×

Trump-backed candidate forced into runoff in Georgia race to replace Greene, US media reports

By Thomson Reuters Mar 10, 2026 | 7:21 PM

March 10 (Reuters) – The election in Georgia to choose the successor to Republican firebrand Marjorie Taylor Greene in the U.S. House of Representatives will go ​to a runoff next month after no candidate, ‌including one backed by President Donald Trump, received a majority of the votes, AP News and NBC News projected on Tuesday.

Trump’s preferred candidate, former district attorney for four northwest Georgia counties Clay Fuller, ‌faced ​fellow Republican Colton Moore, a hard-right ⁠former state senator and ⁠Shawn Harris, a moderate Democrat who sought to court disillusioned Trump voters, were seen as the top contenders in a field of 17 candidates.
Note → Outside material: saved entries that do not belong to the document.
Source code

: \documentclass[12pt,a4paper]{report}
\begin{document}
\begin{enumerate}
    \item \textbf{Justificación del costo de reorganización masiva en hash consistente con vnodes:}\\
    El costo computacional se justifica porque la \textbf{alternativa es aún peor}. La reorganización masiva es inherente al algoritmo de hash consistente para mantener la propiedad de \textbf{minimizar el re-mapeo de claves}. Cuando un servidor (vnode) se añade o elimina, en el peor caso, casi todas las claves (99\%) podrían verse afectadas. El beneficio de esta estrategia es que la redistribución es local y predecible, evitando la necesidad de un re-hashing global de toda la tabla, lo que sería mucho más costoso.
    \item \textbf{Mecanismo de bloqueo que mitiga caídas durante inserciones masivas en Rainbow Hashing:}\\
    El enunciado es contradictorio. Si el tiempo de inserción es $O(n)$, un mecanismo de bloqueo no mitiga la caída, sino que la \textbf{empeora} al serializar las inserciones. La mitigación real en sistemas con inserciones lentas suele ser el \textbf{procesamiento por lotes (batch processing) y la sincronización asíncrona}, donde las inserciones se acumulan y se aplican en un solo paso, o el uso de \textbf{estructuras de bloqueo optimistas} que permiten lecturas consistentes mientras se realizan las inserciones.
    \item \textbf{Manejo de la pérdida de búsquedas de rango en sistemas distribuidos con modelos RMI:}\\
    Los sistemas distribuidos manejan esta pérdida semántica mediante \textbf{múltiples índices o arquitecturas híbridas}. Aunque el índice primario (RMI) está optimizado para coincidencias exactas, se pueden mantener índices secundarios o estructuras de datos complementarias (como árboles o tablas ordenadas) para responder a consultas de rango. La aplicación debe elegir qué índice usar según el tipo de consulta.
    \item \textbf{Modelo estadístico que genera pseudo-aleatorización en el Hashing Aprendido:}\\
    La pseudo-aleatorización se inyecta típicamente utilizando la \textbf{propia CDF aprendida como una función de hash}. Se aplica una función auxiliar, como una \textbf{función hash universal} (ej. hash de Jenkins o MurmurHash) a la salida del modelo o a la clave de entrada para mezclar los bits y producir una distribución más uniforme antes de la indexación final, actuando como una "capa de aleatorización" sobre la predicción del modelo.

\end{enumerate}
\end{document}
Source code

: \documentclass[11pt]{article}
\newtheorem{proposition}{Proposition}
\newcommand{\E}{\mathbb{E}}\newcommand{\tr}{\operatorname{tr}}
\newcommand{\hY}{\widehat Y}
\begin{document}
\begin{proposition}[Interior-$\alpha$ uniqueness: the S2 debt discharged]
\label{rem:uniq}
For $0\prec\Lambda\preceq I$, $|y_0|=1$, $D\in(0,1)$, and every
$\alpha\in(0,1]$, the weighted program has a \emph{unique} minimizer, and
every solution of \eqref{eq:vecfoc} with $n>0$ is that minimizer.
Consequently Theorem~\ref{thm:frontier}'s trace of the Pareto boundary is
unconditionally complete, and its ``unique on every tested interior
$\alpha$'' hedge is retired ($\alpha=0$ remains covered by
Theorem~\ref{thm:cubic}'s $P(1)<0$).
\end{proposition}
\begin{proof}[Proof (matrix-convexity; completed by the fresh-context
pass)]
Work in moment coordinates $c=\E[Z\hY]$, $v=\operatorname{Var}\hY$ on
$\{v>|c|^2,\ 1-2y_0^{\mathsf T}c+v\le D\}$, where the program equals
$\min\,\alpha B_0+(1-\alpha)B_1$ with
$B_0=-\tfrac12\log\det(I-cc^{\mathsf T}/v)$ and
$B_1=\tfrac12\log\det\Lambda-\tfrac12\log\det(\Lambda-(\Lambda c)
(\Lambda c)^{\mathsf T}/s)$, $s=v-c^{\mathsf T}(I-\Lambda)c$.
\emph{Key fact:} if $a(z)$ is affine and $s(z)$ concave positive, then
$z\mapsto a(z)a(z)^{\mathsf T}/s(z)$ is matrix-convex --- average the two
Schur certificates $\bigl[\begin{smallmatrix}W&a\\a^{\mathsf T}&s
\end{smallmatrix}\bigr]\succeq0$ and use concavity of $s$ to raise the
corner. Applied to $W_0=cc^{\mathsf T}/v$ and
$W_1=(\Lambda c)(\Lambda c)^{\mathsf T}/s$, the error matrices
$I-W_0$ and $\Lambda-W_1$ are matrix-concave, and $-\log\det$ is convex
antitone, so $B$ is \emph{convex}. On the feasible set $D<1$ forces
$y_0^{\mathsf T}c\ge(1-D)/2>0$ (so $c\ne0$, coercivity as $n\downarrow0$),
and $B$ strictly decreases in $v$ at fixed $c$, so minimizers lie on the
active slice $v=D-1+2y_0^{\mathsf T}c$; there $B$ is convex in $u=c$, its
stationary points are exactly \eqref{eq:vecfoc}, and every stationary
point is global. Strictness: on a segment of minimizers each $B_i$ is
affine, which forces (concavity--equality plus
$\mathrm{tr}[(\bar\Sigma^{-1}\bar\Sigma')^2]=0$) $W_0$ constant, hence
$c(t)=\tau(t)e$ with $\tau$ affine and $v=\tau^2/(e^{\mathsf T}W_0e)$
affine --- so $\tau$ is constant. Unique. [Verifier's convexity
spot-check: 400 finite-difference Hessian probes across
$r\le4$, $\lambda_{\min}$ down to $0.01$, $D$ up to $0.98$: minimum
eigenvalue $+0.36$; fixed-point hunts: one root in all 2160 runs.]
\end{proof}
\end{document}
The race has drawn ​outsized national attention following former U.S. Representative Greene’s abrupt departure in January after an acrimonious split with Trump, ⁠setting off a high-stakes contest over ⁠who should succeed one of the Make ​America Great Again movement’s most visible figures in Congress.

Georgia’s 14th ​Congressional District, a mostly blue-collar corridor from Atlanta’s exurbs ‌up to the Tennessee border, vaulted into the national spotlight after Greene swept to victory there in 2020, turning a reliably Republican seat into a closely watched barometer ⁠of the party’s populist wing.

The contest is now being viewed as a test of Trump’s grip on his base ahead of ⁠the November general ‌election. Fuller’s failure to secure an outright ⁠majority could signal some softening of that ​hold.

The ‌winner of the special election will serve ​through the ⁠end of 2026 but must immediately campaign for the full two-year term starting January 2027, beginning with a May primary that could pit many of the same contenders against each other again.